The second is justice, which in many cases requires building capacity of the justice system to prosecute and deter perpetrators. Freedom Fund’s comprehensive hotspot model, with a focus on building local organizations’ capacity to deliver legal and social services while advocating for policy change, resulted in a 60% reduction in minors working at adult entertainment venues in Nepal.  

The third is survivor support, to help survivors access high-quality reintegration services. This entails programs that are led by professionals who are sensitive, build trust-based relationships, and prioritize children’s safety, agency, and access to rights. A project by Justice and Care that aimed to provide aftercare to survivors and help them rebuild their lives resulted in revictimization rates dropping to zero between July 2020 and December 2021. The Justice Hope and Liberty collaborative, initiated by UBS Optimus Foundation, involves the Justice and Care and Freedom Fund working on complimentary programs to build an ecosystem that mobilizes all relevant stakeholders to end CSEC in Bangladesh.

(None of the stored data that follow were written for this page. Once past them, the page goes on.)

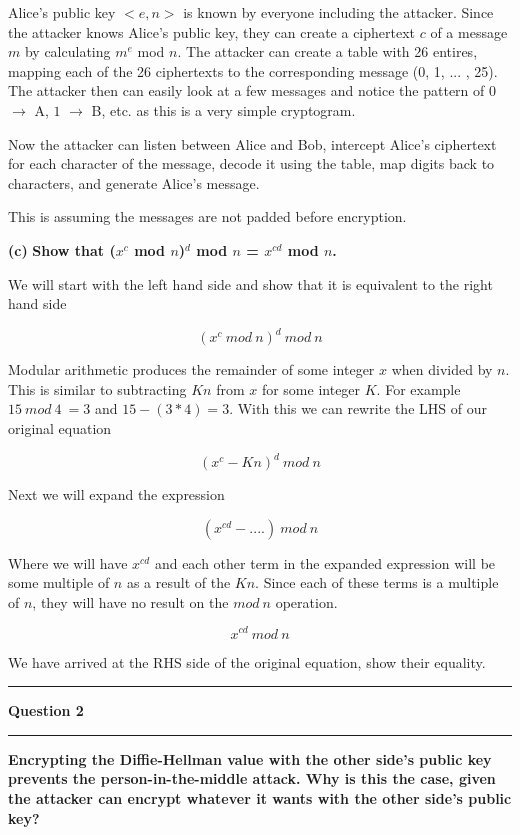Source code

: \documentclass[11pt]{article}
\newcommand\question[2]{\vspace{.25in}\hrule\textbf{#1}\vspace{.5em}\hrule\vspace{.10in}}
\renewcommand\part[1]{\vspace{.10in}\textbf{(#1)}}
\begin{document}
Alice's public key ${<}e, n{>}$ is known by everyone including the attacker. Since the attacker knows Alice's public key, they can create a ciphertext $c$ of a message $m$ by calculating $m^e$ mod $n$. The attacker can create a table with 26 entires, mapping each of the 26 ciphertexts to the corresponding message (0, 1, ... , 25). The attacker then can easily look at a few messages and notice the pattern of $0$ $\rightarrow$ A, $1$ $\rightarrow$ B, etc. as this is a very simple cryptogram.

Now the attacker can listen between Alice and Bob, intercept Alice's ciphertext for each character of the message, decode it using the table, map digits back to characters, and generate Alice's message.

This is assuming the messages are not padded before encryption.

\part{c} \textbf{Show that ($x^c$ mod $n$)$^d$ mod $n$ = $x^{cd}$ mod $n$.}

We will start with the left hand side and show that it is equivalent to the right hand side

$$(x^c \ mod \ n)^d \ mod \ n$$

Modular arithmetic produces the remainder of some integer $x$ when divided by $n$. This is similar to subtracting $Kn$ from $x$ for some integer $K$. For example $15 \ mod \ 4 \ = 3$ and $15 - (3 * 4) = 3$. With this we can rewrite the LHS of our original equation

$$(x^c - Kn)^d \ mod \ n$$

Next we will expand the expression

$$(x^{cd} - ....) \ mod \ n$$

Where we will have $x^{cd}$ and each other term in the expanded expression will be some multiple of $n$ as a result of the $Kn$. Since each of these terms is a multiple of $n$, they will have no result on the $mod \ n$ operation.

$$x^{cd} \ mod \ n$$

We have arrived at the RHS side of the original equation, show their equality.


\question{Question 2}

\part{a} \textbf{Encrypting the Diffie-Hellman value with the other side's public key prevents the person-in-the-middle attack. Why is this the case, given the attacker can encrypt whatever it wants with the other side's public key?}
\end{document}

While these examples illustrate some of the interventions that have shown results, there are several other actors working to push the needle on the issue. The opportunity is ripe for private philanthropists to lean in and support this overlooked and underfunded issue. For those interested in catalytic philanthropy, investing to combat CSEC has compound returns. Stopping this cruelty towards children not only has a profound impact on lives but also a lasting impact on societies burdened by the crime. When human capital flourishes and contributes at its healthiest, societies grow. Bringing an end to CSEC reaps important dignity dividends as well as development dividends.


This article is based on a learning document created by Dalberg, with the support of UBS Optimus Foundation, titled “Confronting a Changing Paradigm: A Learning Document for Philanthropists and Changemakers to Keep Children Safe from Commercial Sexual Exploitation.”